Asking Forgiveness from our Fellow Man

Repentance: For sin against fellow man Yom Kippur alone can not atone for sins against other people. Only when the victim is appeased can the offender seek forgiveness from HaShem - and this too is needed, for any crime against a fellow human being is also a crime against God (SA OC 606:1).

Forgiveness: Each human being is created in God’s image. Each person reveals a unique spark and aspect of Divinity. What is the greatest expression of our Godliness? It is our power of forgiveness. While God “delegates” to us His attribute of free will, He sometimes limits our free will in order to carry out His will, as when He hardened Pharoah’s heart.

HaShem granted us creative talents out of His ability to create ex nihilo, so that we may continue the work which He began in the six days of creation, but He sustains or destroys our petty creations according to His plan. But when He transferred to each human being the power to forgive personal transgressions, He transferred it irrevocably. God Himself is so to speak prevented from forgiving the transgressor so long as the victim refuses to do so.

It follows that we reach the highest level of holiness when we forgive, and indeed our Sages instruct us to be always ready and willing to forgive, indicating that this is a special quality of the Jewish people who are close to HaShem.

Forgiveness and Reconciliation • Actually, there are two different aspects of asking forgiveness before Yom Kippur. One is so that we do not have any outstanding sins so that we may achieve complete atonement on Yom Kippur. (MB 606:1.) Yet for this reason it would be enough if the person we wronged forgives us wholeheartedly – for instance if he says the tefilla zaka (in which we forgive all who wronged us) or even the special forgiveness said before going to sleep.

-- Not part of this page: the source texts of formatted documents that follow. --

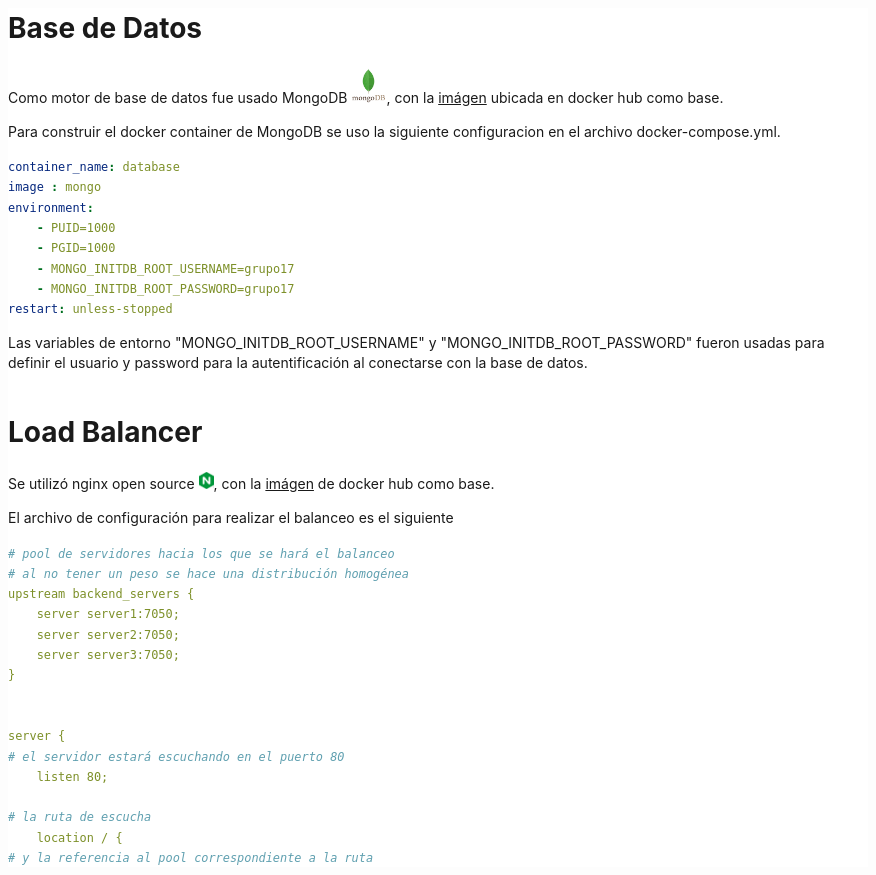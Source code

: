 # Base de Datos

Como motor de base de datos fue usado MongoDB [<img src=".images/mongodb_logo_icon.svg" width="35"/>](.images/NGINX-product-icon.svg), con la [imágen](https://hub.docker.com/_/mongo/) ubicada en docker hub como base.

Para construir el docker container de MongoDB se uso la siguiente configuracion en el archivo docker-compose.yml.

```yaml
container_name: database
image : mongo        
environment:
    - PUID=1000
    - PGID=1000
    - MONGO_INITDB_ROOT_USERNAME=grupo17
    - MONGO_INITDB_ROOT_PASSWORD=grupo17
restart: unless-stopped
```
Las variables de entorno "MONGO_INITDB_ROOT_USERNAME" y "MONGO_INITDB_ROOT_PASSWORD" fueron usadas para definir el usuario y password para la autentificación al conectarse con la base de datos.

# Load Balancer

Se utilizó nginx open source [<img src=".images/NGINX-product-icon.svg" width="15"/>](.images/NGINX-product-icon.svg), con la [imágen](https://hub.docker.com/_/nginx) de docker hub como base.

El archivo de configuración para realizar el balanceo es el siguiente

```yaml
# pool de servidores hacia los que se hará el balanceo
# al no tener un peso se hace una distribución homogénea
upstream backend_servers {
    server server1:7050;
    server server2:7050;
    server server3:7050;
}


server {
# el servidor estará escuchando en el puerto 80
    listen 80;

# la ruta de escucha
    location / {
# y la referencia al pool correspondiente a la ruta
```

However, there is a difference between forgiveness and reconciliation.

Remote forgiveness removes the barrier keeping people apart, but it doesn’t bring them together. For this it is necessary for an actual encounter between the wrongdoer and the wronged, at the very least through a shaliach (emissary).

In this way we can explain why some Sages made a special effort to make themselves available to those who wronged them, to encourage them to ask forgiveness. If the concern was merely that the sinners should avoid punishment, then private forgiveness would be enough, but that wouldn’t restore friendly relations. (Yoma 87a.)

This aspect of reconciliation is no less important than atonement. The Mishna Berura mentions that the sin should not be mentioned if it causes awkwardness which may lead to continued antagonism between the sides (MB 606:3.) Even though this means the forgiveness will be less complete, reconciliation between the two sides is paramount.

Indeed, the Tur (OC 606) cites a Midrash which suggests that the primary reason for making amends is not to achieve individual forgiveness but rather to increase brotherhood among all Jews.

It follows that even if strained relations with someone are not due to any particular sin, Yom Kippur is still the ideal time to try and approach them and try to mend the breach. In this way, the entire Jewish people will enter Sukkot, the time of our rejoicing, not only purified from sin but also united in friendship.